Life’s difficulties if we leave them do their work; bring us to a higher state of consciousness and so to a higher degree of joy and happiness.
What these three parables have in common is that they underline that Gods love will blow your mind; our logical and calculative minds cannot grasp the folly of His mercy.
The last parable is that of the prodigal son. The greatest story ever told as sometimes it has been known. We have heard it a 1000 times and yet we are still drawn to its life-giving message. This parable speaks for itself.
In the Middle-Eastern cultural environment of that time, when asking for his inheritance while a father was still alive, a son was basically telling him he wished he were dead, it was one of the most insulting acts a human could do. Then he has the gall to leave and spend his father’s money foolishly. What would you say if you were advising that father?
Notice the references to self, 3 times, “give me”, “my” share, “coming to me”.
The heritage God is giving us, his life and his love cannot be possessed only lived and it’s only in giving it away that we really “have” it.
He goes to a “distant country” in Greek; “choran makran” which literally means a “big empty space”. He wanders off into the big emptiness. There are echoes of Adam and Eve wandering off from the Garden of Eden to a desert place.
The famine he experiences there is not just a weather report but a spiritual symbol. No food, no water, no life….
We have all been there and maybe we are going through that land right now. Many of us traverse the Choran Macran and spiritually it is a time of famine.
To be taking care of pigs is for the Jews of the 1st century the lowest possible rung of the social ladder, to have hit rock bottom. He has followed his addiction all the way to this desperate end.
In the AA 12 step programme, to have hit rock bottom is where many came to their senses. It’s a place of awakening and realising “I am totally lost”. Which is a great moment in the spiritual life.
All of a sudden he see’s his relationship with his father in it’s true light, a life giving and loving one.
We see that the father was waiting and watching.
His father doesn’t run after him into the Choran macran, he lets him make his mistakes and feel the effects of sin, to learn it’s hard lesson.
The Old man throws caution to the wind and runs, that is God running to embrace us.

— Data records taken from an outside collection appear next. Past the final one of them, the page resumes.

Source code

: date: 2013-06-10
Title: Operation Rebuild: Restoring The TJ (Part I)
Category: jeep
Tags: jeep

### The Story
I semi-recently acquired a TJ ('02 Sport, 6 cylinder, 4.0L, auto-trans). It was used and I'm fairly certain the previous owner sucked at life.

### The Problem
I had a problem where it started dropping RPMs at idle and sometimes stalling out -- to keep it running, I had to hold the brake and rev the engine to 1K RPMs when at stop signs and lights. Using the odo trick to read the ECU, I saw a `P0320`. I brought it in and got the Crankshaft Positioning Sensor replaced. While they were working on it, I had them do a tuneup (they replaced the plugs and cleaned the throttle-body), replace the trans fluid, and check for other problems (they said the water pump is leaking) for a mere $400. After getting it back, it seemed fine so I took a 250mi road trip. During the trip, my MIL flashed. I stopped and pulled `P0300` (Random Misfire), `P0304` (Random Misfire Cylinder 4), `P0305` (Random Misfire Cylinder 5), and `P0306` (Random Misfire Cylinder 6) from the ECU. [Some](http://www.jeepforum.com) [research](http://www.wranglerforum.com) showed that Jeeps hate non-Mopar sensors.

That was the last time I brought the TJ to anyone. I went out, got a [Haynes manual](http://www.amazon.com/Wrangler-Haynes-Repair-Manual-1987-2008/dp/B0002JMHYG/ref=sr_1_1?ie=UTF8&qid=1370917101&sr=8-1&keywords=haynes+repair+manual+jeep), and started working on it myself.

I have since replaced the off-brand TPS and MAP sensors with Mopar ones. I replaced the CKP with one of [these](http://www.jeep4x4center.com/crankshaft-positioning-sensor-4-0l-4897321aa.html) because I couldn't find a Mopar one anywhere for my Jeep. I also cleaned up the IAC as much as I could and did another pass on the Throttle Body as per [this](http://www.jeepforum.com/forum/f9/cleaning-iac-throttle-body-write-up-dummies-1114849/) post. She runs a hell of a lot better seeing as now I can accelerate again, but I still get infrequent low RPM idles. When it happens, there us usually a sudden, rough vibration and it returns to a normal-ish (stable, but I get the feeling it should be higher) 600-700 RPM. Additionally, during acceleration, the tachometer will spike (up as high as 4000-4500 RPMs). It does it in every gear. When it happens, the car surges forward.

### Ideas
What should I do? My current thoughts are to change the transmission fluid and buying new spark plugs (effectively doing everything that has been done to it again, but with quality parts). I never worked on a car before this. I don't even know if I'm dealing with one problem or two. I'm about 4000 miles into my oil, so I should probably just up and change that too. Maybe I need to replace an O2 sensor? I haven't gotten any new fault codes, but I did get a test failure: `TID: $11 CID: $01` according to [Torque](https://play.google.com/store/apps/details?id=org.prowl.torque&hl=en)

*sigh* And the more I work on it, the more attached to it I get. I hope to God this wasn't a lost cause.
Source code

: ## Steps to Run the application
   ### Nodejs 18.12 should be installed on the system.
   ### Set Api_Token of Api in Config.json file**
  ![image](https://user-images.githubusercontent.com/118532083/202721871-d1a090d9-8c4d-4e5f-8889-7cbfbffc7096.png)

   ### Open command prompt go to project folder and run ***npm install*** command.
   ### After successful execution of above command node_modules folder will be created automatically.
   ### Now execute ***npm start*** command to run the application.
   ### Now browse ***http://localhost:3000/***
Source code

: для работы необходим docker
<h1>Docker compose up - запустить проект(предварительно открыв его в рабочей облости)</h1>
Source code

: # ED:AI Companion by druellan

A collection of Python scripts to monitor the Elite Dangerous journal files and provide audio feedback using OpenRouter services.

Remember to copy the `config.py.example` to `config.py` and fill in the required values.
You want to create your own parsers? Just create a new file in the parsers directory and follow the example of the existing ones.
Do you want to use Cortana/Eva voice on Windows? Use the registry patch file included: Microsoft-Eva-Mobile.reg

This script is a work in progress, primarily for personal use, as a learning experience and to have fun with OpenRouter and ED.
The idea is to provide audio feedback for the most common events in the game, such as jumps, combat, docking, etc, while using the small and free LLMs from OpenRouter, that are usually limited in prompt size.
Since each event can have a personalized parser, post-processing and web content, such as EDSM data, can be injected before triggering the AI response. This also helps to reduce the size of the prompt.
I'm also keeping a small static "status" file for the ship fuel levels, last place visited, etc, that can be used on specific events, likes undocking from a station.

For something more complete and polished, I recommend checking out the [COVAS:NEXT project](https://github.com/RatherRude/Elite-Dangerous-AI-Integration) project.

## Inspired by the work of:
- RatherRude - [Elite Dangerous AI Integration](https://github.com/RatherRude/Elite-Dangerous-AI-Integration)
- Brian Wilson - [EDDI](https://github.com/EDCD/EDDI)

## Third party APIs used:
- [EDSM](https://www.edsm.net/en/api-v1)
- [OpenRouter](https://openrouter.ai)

What does the father do? …. like a mad-man he waits and waits for his son to return, and when he does he;
1) sees him from afar
2) is moved with pity (the word used means his “bowels were moved” meaning a powerful deep emotion),
3) runs down the road,
4) embraces his son (literally “he jumps around his neck”, more like a football tackle!)….

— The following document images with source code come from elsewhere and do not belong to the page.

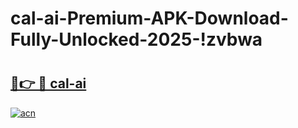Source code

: # cal-ai-Premium-APK-Download-Fully-Unlocked-2025-!zvbwa

# <h2><a href="https://edpt9n.esa.edu.pl?title=cal-ai&ref=zvbwa">🔗👉 🔴 cal-ai</a></h2>

[![acn](https://github.com/user-attachments/assets/0f9c940e-d8b0-45ae-aac7-cd30a18b3e1c)](https://edpt9n.esa.edu.pl?title=cal-ai&ref=zvbwa)

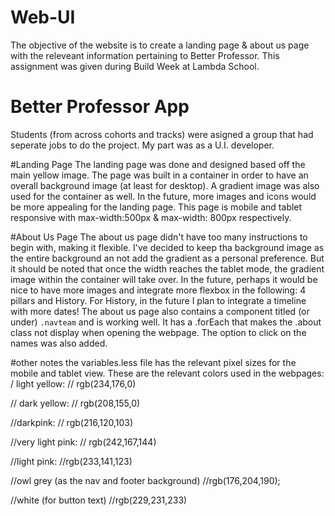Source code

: # Web-UI
The objective of the website is to create a landing page & about us page with the releveant information pertaining to Better Professor. This assignment was given during Build Week at Lambda School.

# Better Professor App
Students (from across cohorts and tracks) were asigned a group that had seperate jobs to do the project. My part was as a U.I. developer. 

#Landing Page
The landing page was done and designed based off the main yellow image. The page was built in a container in order to have an overall background image (at least for desktop). A gradient image was also used for the container as well. In the future, more images and icons would be more appealing for the landing page. This page is mobile and tablet responsive with max-width:500px & max-width: 800px respectively.

#About Us Page
The about us page didn't have too many instructions to begin with, making it flexible. I've decided to keep tha background image as the entire background an not add the gradient as a personal preference. But it should be noted that once the width reaches the tablet mode, the gradient image within the container will take over. In the future, perhaps it would be nice to have more images and integrate more flexbox in the following: 4 pillars and History. For History, in the future I plan to integrate a timeline with more dates! The about us page also contains a component titled (or under) `.navteam` and is working well. It has a .forEach that makes the .about class not display when opening the webpage. The option to click on the names was also added. 

#other notes
the variables.less file has the relevant pixel sizes for the mobile and tablet view. 
These are the relevant colors used in the webpages:
/ light yellow:
// rgb(234,176,0)

// dark yellow:
// rgb(208,155,0)

//darkpink:
// rgb(216,120,103)

//very light pink:
// rgb(242,167,144)

//light pink:
//rgb(233,141,123)

//owl grey (as the nav and footer background)
//rgb(176,204,190);

//white (for button text)
//rgb(229,231,233)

Like the crazy shepherd and the goofy lady in the earlier parables, he throws all dignity and caution to the wind and rushes to embrace his son.
He gets a little bit of his prepared speech out.
This is “confession”. First there is contrition and then there is confession.
God wants us to express this and listens as we do, not because he is mean and wants us to bask in our own humiliation but that it is good for the soul to confess. “Lord I know I have sinned and… I want to tell you all about it”.
The Father cuts short his speech and invites everyone to celebrate.
The ring is a wedding symbol. Christ is the Bride Groom and we are the Bride. The Father is re-establishing covenant relationship (which is what confession does by the way).
The Elder Son represents many of us Christians who have been in the fold all our lives but cannot enjoy God’s presence and mercy because we have lost our relationship with the Father and are too busy being resentful of others. We are at the Fathers house but not “in” it.
I “slaved for you…” that is a giveaway. He didn’t receive the father’s gifts and then return them joyfully. He was physically close to the Father but didn’t get any of the father’s life. “I no longer call you slaves but friends…”
God invites us to bask in the reckless abandon of His love, a love (unlike human love) that is not dependent on its object to love. God loves us because He’s God, despite our brokenness, our cracks. Knowledge of this brings true joy and liberating celebration to our lives.